George Washington University President Steven Knapp issued a statement through his office after a flag controversy flared up at one of the university dorm halls. A student, who is Palestinian, hung a Palestinian flag outside his dorm room window at Shenkman Hall. It was reported to the administration police department because it was prohibited that an object be hung outside windows on campus. The student complied and the police officer wrote a report. But, what happened was that the report triggered an automatic warning letter to the student. The student believed he was being unduly singled out for having a Palestinian flag, when it was a simple administrative procedure.
Here is what President Knapp issued via the school’s e-mail newsletter:
I am writing to address valid concerns about the university’s response to a flag that was seen hanging outside a student’s window at Shenkman Hall on October 26.
Let me begin by assuring you that I am committed to our doing everything we can to ensure that students of all backgrounds, nationalities, and beliefs feel welcome at this university and enjoy the fullest respect and support as they pursue the aspirations that brought them to George Washington in the first place.

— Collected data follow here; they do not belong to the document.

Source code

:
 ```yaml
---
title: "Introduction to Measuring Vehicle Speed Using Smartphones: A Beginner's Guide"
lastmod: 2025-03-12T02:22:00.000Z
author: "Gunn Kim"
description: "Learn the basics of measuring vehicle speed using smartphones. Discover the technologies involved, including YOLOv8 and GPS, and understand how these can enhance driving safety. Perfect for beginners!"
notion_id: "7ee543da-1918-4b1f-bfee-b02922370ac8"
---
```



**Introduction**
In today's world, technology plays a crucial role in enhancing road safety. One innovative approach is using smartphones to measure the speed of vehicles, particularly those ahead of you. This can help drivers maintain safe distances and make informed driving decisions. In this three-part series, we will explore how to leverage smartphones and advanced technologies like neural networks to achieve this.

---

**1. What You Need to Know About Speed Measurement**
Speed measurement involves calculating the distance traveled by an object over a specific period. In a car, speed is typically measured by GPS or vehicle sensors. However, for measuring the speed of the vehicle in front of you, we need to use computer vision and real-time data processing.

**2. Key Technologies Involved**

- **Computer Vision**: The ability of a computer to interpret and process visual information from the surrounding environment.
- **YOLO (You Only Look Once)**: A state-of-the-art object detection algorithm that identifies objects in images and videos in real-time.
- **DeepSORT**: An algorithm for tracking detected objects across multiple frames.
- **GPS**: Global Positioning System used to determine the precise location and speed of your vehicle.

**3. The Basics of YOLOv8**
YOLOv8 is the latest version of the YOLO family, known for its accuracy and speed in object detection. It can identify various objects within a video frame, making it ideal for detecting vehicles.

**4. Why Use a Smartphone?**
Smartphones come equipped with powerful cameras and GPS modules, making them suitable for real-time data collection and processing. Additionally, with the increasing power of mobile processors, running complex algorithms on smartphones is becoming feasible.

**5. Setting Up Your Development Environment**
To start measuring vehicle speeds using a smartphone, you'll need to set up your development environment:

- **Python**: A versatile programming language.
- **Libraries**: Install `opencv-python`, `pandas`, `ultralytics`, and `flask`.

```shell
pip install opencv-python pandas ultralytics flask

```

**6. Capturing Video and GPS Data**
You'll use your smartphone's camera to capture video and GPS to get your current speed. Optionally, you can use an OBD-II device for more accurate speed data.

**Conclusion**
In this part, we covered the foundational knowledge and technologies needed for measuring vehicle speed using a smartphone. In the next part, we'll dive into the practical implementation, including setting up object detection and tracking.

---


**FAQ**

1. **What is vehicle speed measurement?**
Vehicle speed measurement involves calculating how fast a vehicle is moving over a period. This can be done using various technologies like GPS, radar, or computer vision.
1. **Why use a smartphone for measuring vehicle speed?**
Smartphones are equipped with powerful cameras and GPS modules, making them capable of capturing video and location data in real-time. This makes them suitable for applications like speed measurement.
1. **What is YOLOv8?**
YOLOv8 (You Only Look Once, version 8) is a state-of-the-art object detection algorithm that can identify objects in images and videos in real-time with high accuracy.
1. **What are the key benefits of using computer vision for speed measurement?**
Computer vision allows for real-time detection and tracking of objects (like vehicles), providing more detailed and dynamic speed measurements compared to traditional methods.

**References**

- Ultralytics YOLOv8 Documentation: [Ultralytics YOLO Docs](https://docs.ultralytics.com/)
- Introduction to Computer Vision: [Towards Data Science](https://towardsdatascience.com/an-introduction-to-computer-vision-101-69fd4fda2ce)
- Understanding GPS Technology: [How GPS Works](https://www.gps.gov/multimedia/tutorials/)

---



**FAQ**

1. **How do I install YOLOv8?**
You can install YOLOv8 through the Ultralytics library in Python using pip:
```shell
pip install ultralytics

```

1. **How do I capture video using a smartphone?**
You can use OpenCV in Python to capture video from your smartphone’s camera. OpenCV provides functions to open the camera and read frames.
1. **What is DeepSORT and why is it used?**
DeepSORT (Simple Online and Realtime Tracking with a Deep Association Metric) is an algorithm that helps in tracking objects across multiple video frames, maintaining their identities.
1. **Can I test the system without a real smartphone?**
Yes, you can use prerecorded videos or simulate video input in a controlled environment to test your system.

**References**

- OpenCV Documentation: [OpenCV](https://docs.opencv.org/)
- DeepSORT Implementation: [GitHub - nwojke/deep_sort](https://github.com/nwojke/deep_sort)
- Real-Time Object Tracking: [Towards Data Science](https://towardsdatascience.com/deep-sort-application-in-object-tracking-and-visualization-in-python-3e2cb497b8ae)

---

Here is what occurred and what we are doing to make sure that a similar event does not occur in the future. When the flag was reported by a passerby to the GW Police Department, a police officer went to the student’s room and explained that hanging any object outside a window was prohibited. This policy was adopted some years ago for safety reasons. The officer had no idea what kind of flag this was. The student immediately moved the flag, and the officer filed a routine report.
That should have been the end of the matter. Instead, the officer’s report of the incident triggered the sending of a warning letter to the student. This was the result of what we now know was a flawed process that resulted in the student’s receiving a standard warning letter even though he had immediately complied with the officer’s request. The student was understandably alarmed and believed that the warning was based on the fact that the object he had hung from his window was a Palestinian flag. That was not the case, but, again, it was perfectly understandable that the student would interpret the letter in the way he did.
I have instructed the relevant offices to end the practice of sending warning letters to students solely because of a reported violation of a university policy. I have also instructed them to ensure consistent enforcement of all university policies.
At the same time, I have personally apologized to the student for this unfortunate incident and assured him that the university’s actions were in no way a response to his expression of his beliefs or opinions.